Matt and Heather converge on the building simultaneously.

“You look nice today,” he says, holding the door for her and offering a dazzling smile.

“Oh, um, thanks...” Her face turns bright red. Even her hair part is glowing. “So do you.”

Heather manages a shy smile before glancing down and slipping inside. So do you? This sounds lame even by Heather’s standards. She hopes that lightening will strike or perhaps the earth will open up and swallow her whole.

Establishing shot: A college classroom pretty much like fifty million other college classrooms. Beige walls. Risers. Rows of chairs with the arm that flips up and swivels over to become a desktop. Students in various stages of rapt attention. Heather is sitting a few desks and one level down from Matt. Her heart has stopped pounding, her breathing normal. She is bored as shit, but has a magazine smile plastered on her lips.

At the front of the room, Professor Marx sweeps back and forth like an actor on stage. Even though Marx is getting up there in years -- forty-five perhaps? -- he cuts quite a figure in his jeans and herringbone jacket. Rumor has it Marx has had affairs with his students. Hard to tell. The end flap of their psychology textbook sports a photo of Marx with his twenty-something wife and two young daughters.

“The most famous of these,” Marx says, “are Sybil and The Three Faces of Eve.”

Invisible to everyone in the class except Heather, B.J. -- sporting jeans and an oversized herringbone jacket -- follows Marx like a truculent shadow, aping his movements, punctuating his words with jabs of the meerschaum pipe in her hand.

“Merskey argues that Dissociative Identity Disorder is iatrogenic,” Marx says as B.J. tamps her pipe and tries to light it. “Patients create alter egos in response to therapy or to gain attention.”

B.J. takes a deep puff, gagging, convulsing in a fit of coughing. Heather stifles a giggle.

“Miss Lee?” Marx glares at Heather and she flushes red. “Something to share?”

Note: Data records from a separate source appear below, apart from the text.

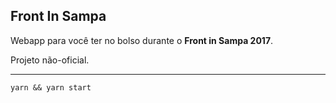 Front In Sampa
---

Webapp para você ter no bolso durante o **Front in Sampa 2017**.

Projeto não-oficial.

***

```
yarn && yarn start
```
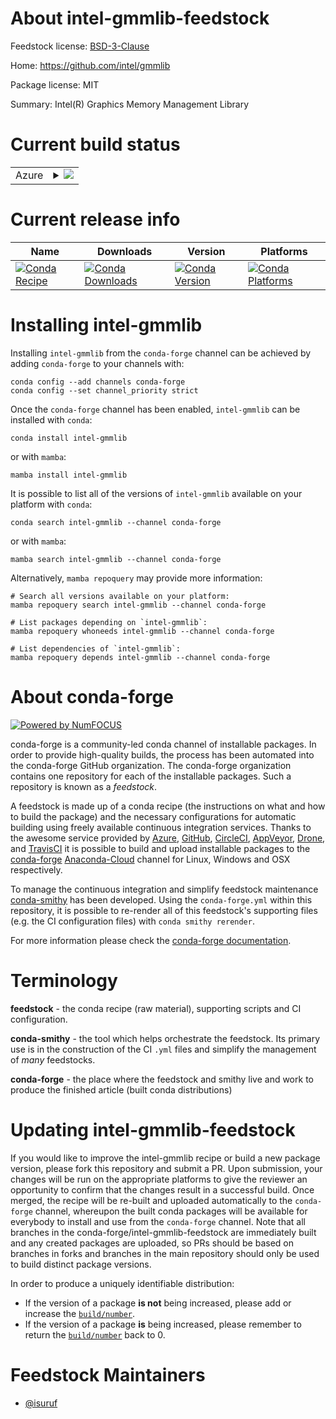 About intel-gmmlib-feedstock
============================

Feedstock license: [BSD-3-Clause](https://github.com/conda-forge/intel-gmmlib-feedstock/blob/main/LICENSE.txt)

Home: https://github.com/intel/gmmlib

Package license: MIT

Summary: Intel(R) Graphics Memory Management Library

Current build status
====================


<table>
    
  <tr>
    <td>Azure</td>
    <td>
      <details>
        <summary>
          <a href="https://dev.azure.com/conda-forge/feedstock-builds/_build/latest?definitionId=8037&branchName=main">
            <img src="https://dev.azure.com/conda-forge/feedstock-builds/_apis/build/status/intel-gmmlib-feedstock?branchName=main">
          </a>
        </summary>
        <table>
          <thead><tr><th>Variant</th><th>Status</th></tr></thead>
          <tbody><tr>
              <td>linux_64</td>
              <td>
                <a href="https://dev.azure.com/conda-forge/feedstock-builds/_build/latest?definitionId=8037&branchName=main">
                  <img src="https://dev.azure.com/conda-forge/feedstock-builds/_apis/build/status/intel-gmmlib-feedstock?branchName=main&jobName=linux&configuration=linux%20linux_64_" alt="variant">
                </a>
              </td>
            </tr>
          </tbody>
        </table>
      </details>
    </td>
  </tr>
</table>

Current release info
====================

| Name | Downloads | Version | Platforms |
| --- | --- | --- | --- |
| [![Conda Recipe](https://img.shields.io/badge/recipe-intel--gmmlib-green.svg)](https://anaconda.org/conda-forge/intel-gmmlib) | [![Conda Downloads](https://img.shields.io/conda/dn/conda-forge/intel-gmmlib.svg)](https://anaconda.org/conda-forge/intel-gmmlib) | [![Conda Version](https://img.shields.io/conda/vn/conda-forge/intel-gmmlib.svg)](https://anaconda.org/conda-forge/intel-gmmlib) | [![Conda Platforms](https://img.shields.io/conda/pn/conda-forge/intel-gmmlib.svg)](https://anaconda.org/conda-forge/intel-gmmlib) |

Installing intel-gmmlib
=======================

Installing `intel-gmmlib` from the `conda-forge` channel can be achieved by adding `conda-forge` to your channels with:

```
conda config --add channels conda-forge
conda config --set channel_priority strict
```

Once the `conda-forge` channel has been enabled, `intel-gmmlib` can be installed with `conda`:

```
conda install intel-gmmlib
```

or with `mamba`:

```
mamba install intel-gmmlib
```

It is possible to list all of the versions of `intel-gmmlib` available on your platform with `conda`:

```
conda search intel-gmmlib --channel conda-forge
```

or with `mamba`:

```
mamba search intel-gmmlib --channel conda-forge
```

Alternatively, `mamba repoquery` may provide more information:

```
# Search all versions available on your platform:
mamba repoquery search intel-gmmlib --channel conda-forge

# List packages depending on `intel-gmmlib`:
mamba repoquery whoneeds intel-gmmlib --channel conda-forge

# List dependencies of `intel-gmmlib`:
mamba repoquery depends intel-gmmlib --channel conda-forge
```


About conda-forge
=================

[![Powered by
NumFOCUS](https://img.shields.io/badge/powered%20by-NumFOCUS-orange.svg?style=flat&colorA=E1523D&colorB=007D8A)](https://numfocus.org)

conda-forge is a community-led conda channel of installable packages.
In order to provide high-quality builds, the process has been automated into the
conda-forge GitHub organization. The conda-forge organization contains one repository
for each of the installable packages. Such a repository is known as a *feedstock*.

A feedstock is made up of a conda recipe (the instructions on what and how to build
the package) and the necessary configurations for automatic building using freely
available continuous integration services. Thanks to the awesome service provided by
[Azure](https://azure.microsoft.com/en-us/services/devops/), [GitHub](https://github.com/),
[CircleCI](https://circleci.com/), [AppVeyor](https://www.appveyor.com/),
[Drone](https://cloud.drone.io/welcome), and [TravisCI](https://travis-ci.com/)
it is possible to build and upload installable packages to the
[conda-forge](https://anaconda.org/conda-forge) [Anaconda-Cloud](https://anaconda.org/)
channel for Linux, Windows and OSX respectively.

To manage the continuous integration and simplify feedstock maintenance
[conda-smithy](https://github.com/conda-forge/conda-smithy) has been developed.
Using the ``conda-forge.yml`` within this repository, it is possible to re-render all of
this feedstock's supporting files (e.g. the CI configuration files) with ``conda smithy rerender``.

For more information please check the [conda-forge documentation](https://conda-forge.org/docs/).

Terminology
===========

**feedstock** - the conda recipe (raw material), supporting scripts and CI configuration.

**conda-smithy** - the tool which helps orchestrate the feedstock.
                   Its primary use is in the construction of the CI ``.yml`` files
                   and simplify the management of *many* feedstocks.

**conda-forge** - the place where the feedstock and smithy live and work to
                  produce the finished article (built conda distributions)


Updating intel-gmmlib-feedstock
===============================

If you would like to improve the intel-gmmlib recipe or build a new
package version, please fork this repository and submit a PR. Upon submission,
your changes will be run on the appropriate platforms to give the reviewer an
opportunity to confirm that the changes result in a successful build. Once
merged, the recipe will be re-built and uploaded automatically to the
`conda-forge` channel, whereupon the built conda packages will be available for
everybody to install and use from the `conda-forge` channel.
Note that all branches in the conda-forge/intel-gmmlib-feedstock are
immediately built and any created packages are uploaded, so PRs should be based
on branches in forks and branches in the main repository should only be used to
build distinct package versions.

In order to produce a uniquely identifiable distribution:
 * If the version of a package **is not** being increased, please add or increase
   the [``build/number``](https://docs.conda.io/projects/conda-build/en/latest/resources/define-metadata.html#build-number-and-string).
 * If the version of a package **is** being increased, please remember to return
   the [``build/number``](https://docs.conda.io/projects/conda-build/en/latest/resources/define-metadata.html#build-number-and-string)
   back to 0.

Feedstock Maintainers
=====================

* [@isuruf](https://github.com/isuruf/)

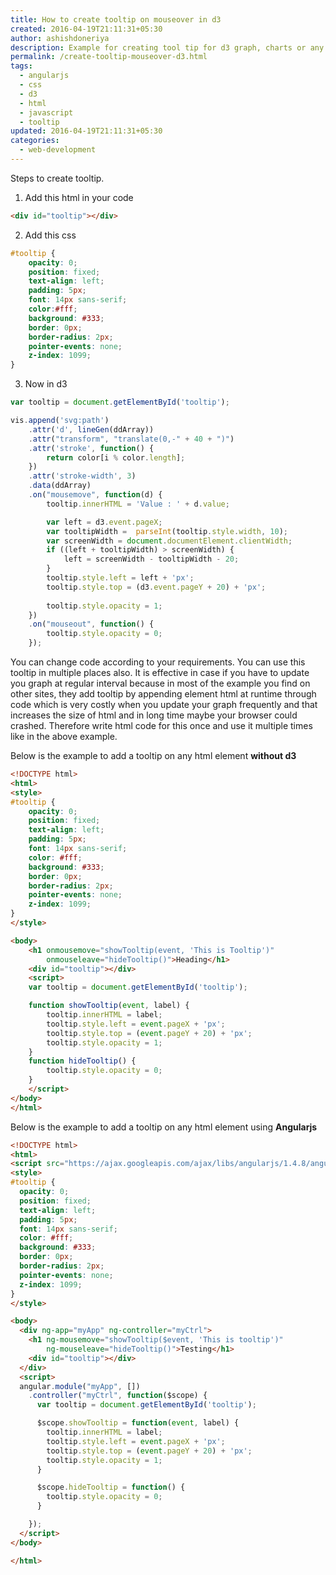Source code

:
 ```yaml
---
title: How to create tooltip on mouseover in d3
created: 2016-04-19T21:11:31+05:30
author: ashishdoneriya
description: Example for creating tool tip for d3 graph, charts or any visualization.
permalink: /create-tooltip-mouseover-d3.html
tags:
  - angularjs
  - css
  - d3
  - html
  - javascript
  - tooltip
updated: 2016-04-19T21:11:31+05:30
categories:
  - web-development
---
```

Steps to create tooltip.

1. Add this html in your code 
```html
<div id="tooltip"></div>
```

2. Add this css
```css
#tooltip {
	opacity: 0;
	position: fixed;			
	text-align: left;				
	padding: 5px;				
	font: 14px sans-serif;
	color:#fff;		
	background: #333;	
	border: 0px;		
	border-radius: 2px;			
	pointer-events: none;
	z-index: 1099;
}
```


3. Now in d3 
  
```js
var tooltip = document.getElementById('tooltip');

vis.append('svg:path')
    .attr('d', lineGen(ddArray))
    .attr("transform", "translate(0,-" + 40 + ")")
    .attr('stroke', function() {
        return color[i % color.length];
    })
    .attr('stroke-width', 3)
    .data(ddArray)
    .on("mousemove", function(d) {
    	tooltip.innerHTML = 'Value : ' + d.value;

    	var left = d3.event.pageX;
		var tooltipWidth =  parseInt(tooltip.style.width, 10);
		var screenWidth = document.documentElement.clientWidth;
		if ((left + tooltipWidth) > screenWidth) {
			left = screenWidth - tooltipWidth - 20;
		}
		tooltip.style.left = left + 'px';
		tooltip.style.top = (d3.event.pageY + 20) + 'px';
		
		tooltip.style.opacity = 1;
    })
    .on("mouseout", function() {
        tooltip.style.opacity = 0;
    });
```


You can change code according to your requirements. You can use this tooltip in multiple places also. It is effective in case if you have to update you graph at regular interval because in most of the example you find on other sites, they add tooltip by appending element html at runtime through code which is very costly when you update your graph frequently and that increases the size of html and in long time maybe your browser could crashed. Therefore write html code for this once and use it multiple times like in the above example.

Below is the example to add a tooltip on any html element **without d3**

```html
<!DOCTYPE html>
<html>
<style>
#tooltip {
	opacity: 0;
	position: fixed;
	text-align: left;
	padding: 5px;
	font: 14px sans-serif;
	color: #fff;
	background: #333;
	border: 0px;
	border-radius: 2px;
	pointer-events: none;
	z-index: 1099;
}
</style>

<body>
	<h1 onmousemove="showTooltip(event, 'This is Tooltip')"
		onmouseleave="hideTooltip()">Heading</h1>
	<div id="tooltip"></div>
	<script>
	var tooltip = document.getElementById('tooltip');

	function showTooltip(event, label) {
		tooltip.innerHTML = label;
		tooltip.style.left = event.pageX + 'px';
		tooltip.style.top = (event.pageY + 20) + 'px';
		tooltip.style.opacity = 1;
	}
	function hideTooltip() {
		tooltip.style.opacity = 0;
	}
	</script>
</body>
</html>
```


Below is the example to add a tooltip on any html element using **Angularjs**

```html
<!DOCTYPE html>
<html>
<script src="https://ajax.googleapis.com/ajax/libs/angularjs/1.4.8/angular.min.js"></script>
<style>
#tooltip {
  opacity: 0;
  position: fixed;
  text-align: left;
  padding: 5px;
  font: 14px sans-serif;
  color: #fff;
  background: #333;
  border: 0px;
  border-radius: 2px;
  pointer-events: none;
  z-index: 1099;
}
</style>

<body>
  <div ng-app="myApp" ng-controller="myCtrl">
    <h1 ng-mousemove="showTooltip($event, 'This is tooltip')"
        ng-mouseleave="hideTooltip()">Testing</h1>
    <div id="tooltip"></div>
  </div>
  <script>
  angular.module("myApp", [])
    .controller("myCtrl", function($scope) {
      var tooltip = document.getElementById('tooltip');

      $scope.showTooltip = function(event, label) {
        tooltip.innerHTML = label;
        tooltip.style.left = event.pageX + 'px';
        tooltip.style.top = (event.pageY + 20) + 'px';
        tooltip.style.opacity = 1;
      }

      $scope.hideTooltip = function() {
        tooltip.style.opacity = 0;
      }

    });
  </script>
</body>

</html>
```

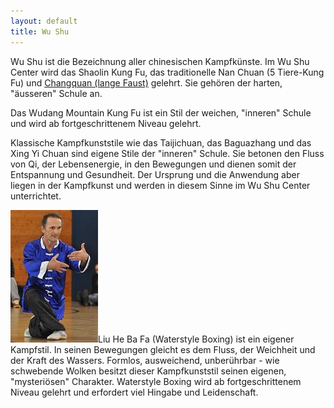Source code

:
 ```yaml
---
layout: default
title: Wu Shu
---
```


Wu Shu ist die Bezeichnung aller chinesischen Kampfkünste.
Im Wu Shu Center wird das Shaolin Kung Fu, das traditionelle Nan Chuan (5 Tiere-Kung Fu) und [Changquan (lange Faust)](http://www.wu-shu.ch/Long-fist) gelehrt. Sie gehören der harten, "äusseren" Schule an.

Das Wudang Mountain Kung Fu ist ein Stil der weichen, "inneren" Schule und wird ab fortgeschrittenem Niveau gelehrt.

Klassische Kampfkunststile wie das Taijichuan, das Baguazhang und das Xing Yi Chuan sind eigene Stile der "inneren" Schule. Sie betonen den Fluss von Qi, der Lebensenergie, in den Bewegungen und dienen somit der Entspannung und Gesundheit. Der Ursprung und die Anwendung aber liegen in der Kampfkunst und werden in diesem Sinne im Wu Shu Center unterrichtet.

<img class="right" src="/images/waterstyle-chris.jpg" alt="Waterstyle Boxing">Liu He Ba Fa (Waterstyle Boxing) ist ein eigener Kampfstil. In seinen Bewegungen gleicht es dem Fluss, der Weichheit und der Kraft des Wassers.
Formlos, ausweichend, unberührbar - wie schwebende Wolken besitzt dieser Kampfkunststil seinen eigenen, "mysteriösen" Charakter. Waterstyle Boxing wird ab fortgeschrittenem Niveau gelehrt und erfordert viel Hingabe und Leidenschaft.

<p style="clear: both;"></p>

“Oh, um--” she say, covering. “What about evidence that different alters exhibit differing clinical symptoms and that neuroimaging shows distinct states of self-awareness? I have a friend with DID --”

“The variance in symptomology is anecdotal and suspect. In the case of neuroimaging --”

The bell rings an obnoxiously long time, and students start packing up and leaving the classroom. Matt glances at Heather, actually starts toward her, but then --

“Miss Lee?” Dr. Marx calls from the front, and Heather glances up, expectant. “A word?

Looking disappointed, Matt shifts gears and heads outside.


“Dr. Marx?” Heather asks, approaching the desk where B.J. is kneeling, studying the tuft of hair growing out of Marx’s ear.

“I have a T.A. position opening up in the fall,” he says. “Thought you might be interested.”

“I thought --” I thought the T.A. positions were reserved for graduate students, she almost says, but decides not to look a gift-horse in the mouth. “Yes, Sir. I would.”

“Your friend -- the one with D.I.D?”

Precariously perched, B.J. twists up-side down to look up the tunnel of Marx’s nostril.

“Sir?” Heather bites her lip as B.J. leans so far she falls off the desk and thumps onto the floor.

“I understand that people with D.I.D. can be fascinating,” Marx says as B.J. pulls herself to her feet with the help of Marx’s jeans’ clad leg. “But they can... lure you in. Be careful, that’s all I’m saying.”